Blog entry

CRAB is a KOAN

song of the day: CRAB / WEEZER
word of the day: SITZMARK / an impression made by a skier falling backwards in the snow

"Crab at the booty,
'taint gonna do no good..."

i have it on fairly solid authority that the lead singer of Weezer is a meditation practioner. but i don't want to meet him. why? cuz to me, the song CRAB is a koan. i've never heard the word 'crab' used as slang this way and i like to imagine that it's a metaphor for clutching, grasping- like a mopey, self-pitying delusion where you just want some pussy, getting yanked around by your base impulses. i don't want to meet this dude and then find out it means something else. i like it when an artists uses a word in a new way (to me, at least) and you have to figure out what it means by context, vibe of the delivery, and what you can piece together about their background / history as a person. but hell, artists don't necessarily know what they're singing about. sometimes they tap into deeper shit with their creativity than they can articulate or even interpret with their head after the fact. i remember when i first heard lyle lovette sing:

if i had a boat
i'd go out on the ocean
and if i had a pony
i'd ride him on my boat
and we could all together
go out on the ocean
me up on my pony
on my boat

and i thought: EXACTLY fucking right. i have no idea why, but i just got an immediate hit, a feeling from it that had so much release, freedom, and emotion to it. a bittersweet emotion, sweet, tender, but with some ache. right away i loved that he sang "we could all together" even though it was just him and his pony. people love that song, and yeah it's kinda weird and silly, but it's so much more than that. it's this kinda weird Dali-esque perspective that we so seldom get from country / western / american artists. i really have to give credit to an artist when they get hit with a whif of this kind of inspiration and they stay with it, instead of going "wha? that doesn't make sense, i wouldn't take a pony out on a boat and..." no, fuck that. you WOULD take a pony on a boat and ride it around and feel the love of the world and the miracle of life, you would if you were living from your pure heart, your first thought, your innocent discovery.

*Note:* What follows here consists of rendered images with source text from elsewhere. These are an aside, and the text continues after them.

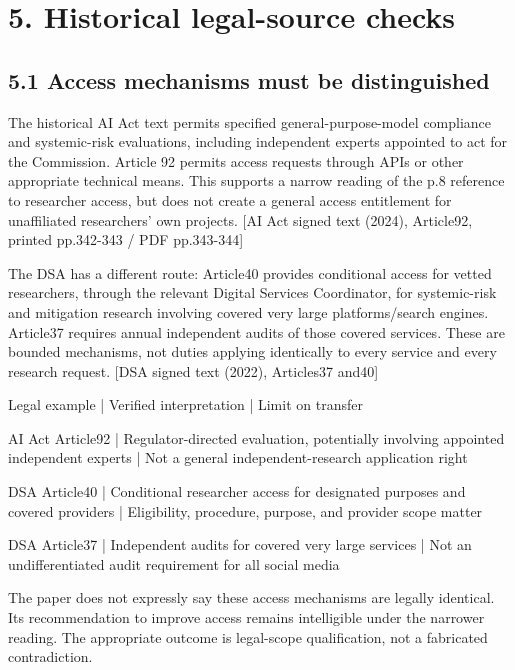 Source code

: \documentclass[10pt]{article}
\begin{document}
\section*{5. Historical legal-source checks}
\subsection*{5.1 Access mechanisms must be distinguished}
The historical AI Act text permits specified general-purpose-model compliance and systemic-risk evaluations, including independent experts appointed to act for the Commission. Article 92 permits access requests through APIs or other appropriate technical means. This supports a narrow reading of the p.8 reference to researcher access, but does not create a general access entitlement for unaffiliated researchers’ own projects. [AI Act signed text (2024), Article92, printed pp.342-343 / PDF pp.343-344]\par
The DSA has a different route: Article40 provides conditional access for vetted researchers, through the relevant Digital Services Coordinator, for systemic-risk and mitigation research involving covered very large platforms/search engines. Article37 requires annual independent audits of those covered services. These are bounded mechanisms, not duties applying identically to every service and every research request. [DSA signed text (2022), Articles37 and40]\par
Legal example | Verified interpretation | Limit on transfer\par
AI Act Article92 | Regulator-directed evaluation, potentially involving appointed independent experts | Not a general independent-research application right\par
DSA Article40 | Conditional researcher access for designated purposes and covered providers | Eligibility, procedure, purpose, and provider scope matter\par
DSA Article37 | Independent audits for covered very large services | Not an undifferentiated audit requirement for all social media\par
The paper does not expressly say these access mechanisms are legally identical. Its recommendation to improve access remains intelligible under the narrower reading. The appropriate outcome is legal-scope qualification, not a fabricated contradiction.\par
\end{document}
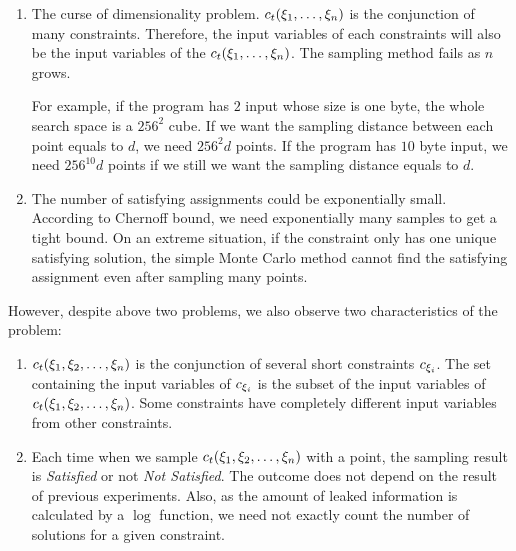 \begin{enumerate}
    \item The curse of dimensionality problem. $c_t({{\xi}_{1}},\ldots,{{\xi}_{n}})$ is
          the conjunction of many constraints. Therefore, the input variables
          of each constraints will also be the input variables of the
          $c_t({{\xi}_{1}},\ldots,{{\xi}_{n}})$. The sampling method fails
          as $n$ grows.

          For example, if the program has $2$ input whose size is
          one byte, the whole search space is a $256^2$ cube. If we want
          the sampling distance between each point equals to $d$, we need
          $256^2d$ points. If the program has $10$ byte input, we need
          $256^{10}d$ points if we still we want the sampling distance equals
          to $d$.

    \item The number of satisfying assignments could be exponentially small.
          According to Chernoff bound, we need exponentially many samples to
          get a tight bound.
          On an extreme situation, if the constraint only
          has one unique satisfying solution, the simple Monte Carlo method
          cannot find the satisfying assignment even after sampling many
          points.
\end{enumerate}

However, despite above two problems, we also observe two characteristics of the
problem:
\begin{enumerate}
    \item $c_t({{\xi}_{1}},{{\xi}_{2}},\ldots,{{\xi}_{n}})$ is the conjunction of
          several short constraints $c_{{\xi}_{i}}$. The set containing the
          input variables of $c_{{\xi}_{i}}$ is the subset of the input
          variables of $c_t({{\xi}_{1}},{{\xi}_{2}},\ldots,{{\xi}_{n}})$. Some
          constraints have completely different input variables from other
          constraints.

    \item Each time when we sample $c_t({{\xi}_{1}},{{\xi}_{2}},\ldots,{{\xi}_{n}})$
          with a point, the sampling result is \emph{Satisfied} or not \emph{Not Satisfied}.
          The outcome does not depend on the result of
          previous experiments. Also, as the amount of leaked information is calculated
          by a $\log$ function, we need not exactly count the number of solutions for
          a given constraint.


\end{enumerate}

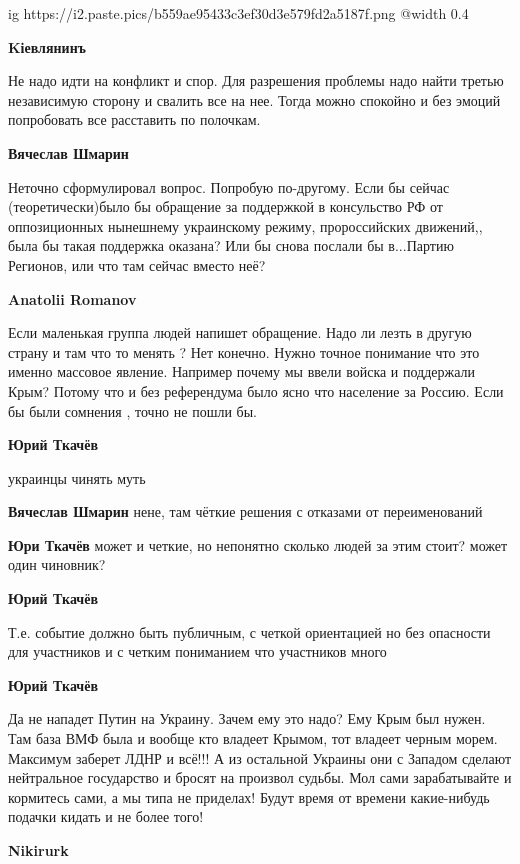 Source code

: \begin{itemize}
\ifcmt
  ig https://i2.paste.pics/b559ae95433c3ef30d3e579fd2a5187f.png
  @width 0.4
\fi

\textbf{Kіевлянинъ}

Не надо идти на конфликт и спор. Для разрешения проблемы надо найти третью
независимую сторону и свалить все на нее. Тогда можно спокойно и без эмоций
попробовать все расставить по полочкам.

\textbf{Вячеслав Шмарин}

Неточно сформулировал вопрос.  Попробую по-другому.  Если бы сейчас
(теоретически)было бы обращение за поддержкой в консульство РФ от оппозиционных
нынешнему украинскому режиму, пророссийских движений,, была бы такая поддержка
оказана?  Или бы снова послали бы в...Партию Регионов, или что там сейчас
вместо неё?

\textbf{Anatolii Romanov}

Если маленькая группа людей напишет обращение. Надо ли лезть в другую страну и
там что то менять  ?  Нет конечно. Нужно точное понимание что это именно
массовое явление. Например почему мы ввели войска и поддержали Крым? Потому
что и без референдума было ясно что население за Россию. Если бы были сомнения
, точно не пошли бы.

\textbf{Юрий Ткачёв}

украинцы чинять муть

\textbf{Вячеслав Шмарин}
нене, там чёткие решения с отказами от переименований

\textbf{Юри Ткачёв}
может и четкие, но непонятно сколько людей за этим стоит? может один чиновник?

\textbf{Юрий Ткачёв}

Т.е. событие должно быть публичным, с четкой ориентацией но без опасности для
участников и с четким пониманием что участников много

\textbf{Юрий Ткачёв}

Да не нападет Путин на Украину. Зачем ему это надо? Ему Крым был нужен. Там
база ВМФ была и вообще кто владеет Крымом, тот владеет черным морем. Максимум
заберет ЛДНР и всё!!! А из остальной Украины они с Западом сделают нейтральное
государство и бросят на произвол судьбы. Мол сами зарабатывайте и кормитесь
сами, а мы типа не приделах! Будут время от времени какие-нибудь подачки кидать
и не более того!

\textbf{Nikirurk}


\end{itemize}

i loved it SO much the first time i heard Ben Folds sing

Good morning, son
I am a bird
wearing a brown polyester shirt

and it was such a beautiful, vulnerable melody and voice he was using. i was immediately pulled into the song cuz i was like "what, he's a 'bird' wearing a brown polyester shirt?" but it was obviously not a funny song, not ironic, totally exposed and sincere. it was clear he was singing to his son, and then later in the song the first line made perfect sense when he sang

You'll try and try
then one day
you'll fly
away from me

and my heart cracked! tears, right there, because he'd set up the song with that strange, vulnerable opening line "good morning son, i am a bird", later on when he sang "you'll fly away from me", i just lost it. his voice, the melody, the production, all worked together to this great moment of honesty and hurt. to this day that song just hits me in the stomach. Ben Folds really has a gift for writing that i don't think we've seen since Randy Newman. they seem to share a certain rare kind of gift for writing in first person from unusual perspectives, combining bizarre, funny, unsettling, and incredibly beautiful, sincere content and music all together at the same time. very hard to do. these kinds of writers are masters of melody, arrangement, production, and language. usually you get one or two from an artist. if you've ever heard Randy Newman sing this song:

In Germany Before The War
There was a man who owned a store
In nineteen hundred thirty four
In Dusselford
And every day at fine o nine
He'd cross the park down to the Rhine
And he'd sit there by the shore

I'm looking at the river
But I'm thinking of the sea
I'm looking at the river
But I'm thinking of the sea

A little girl has lost her way
With hair of gold and eyes of gray
Reflected in his glasses
As he watches her
A little girl has lost her way

I'm looking at the river
But I'm thinking of the sea
Thinking of the sea
Thinking of the sea

We lie beneath the autumn sky
My little golden girl and I
And she lies very still

there's no doubt left in your mind he's an extraordinary composer / poet. the music to that piece alternates moment to moment from major to minor, the orchestration of the strings creating a a haunting combination of eeriness and beauty, equal measures of sweet warmth and ominous foreboding. an extremely difficult state to describe, much less capture fully, but this song has hit me the same way every time i've ever heard it, it's that moment in your life where you pause, swept away by a curious stillnes, and an underlying sense that something is wrong- but it's ok. Randy Newman is a guy (and I'd say Ben Folds is too) who's always known what NOT to say with his lyrics. i also love the way he moves from 3rd person in the verse to 1st person in chorus. i always get the sense Randy has given as much of the content, the interiors to the music, the melody, the production, as he has to language. i'm talking about his great stuff here, like In Germany Before The War, not his shitty pixar movie / disney stuff. i'm not talking about Short People. i'm talking about the whole Sail Away album.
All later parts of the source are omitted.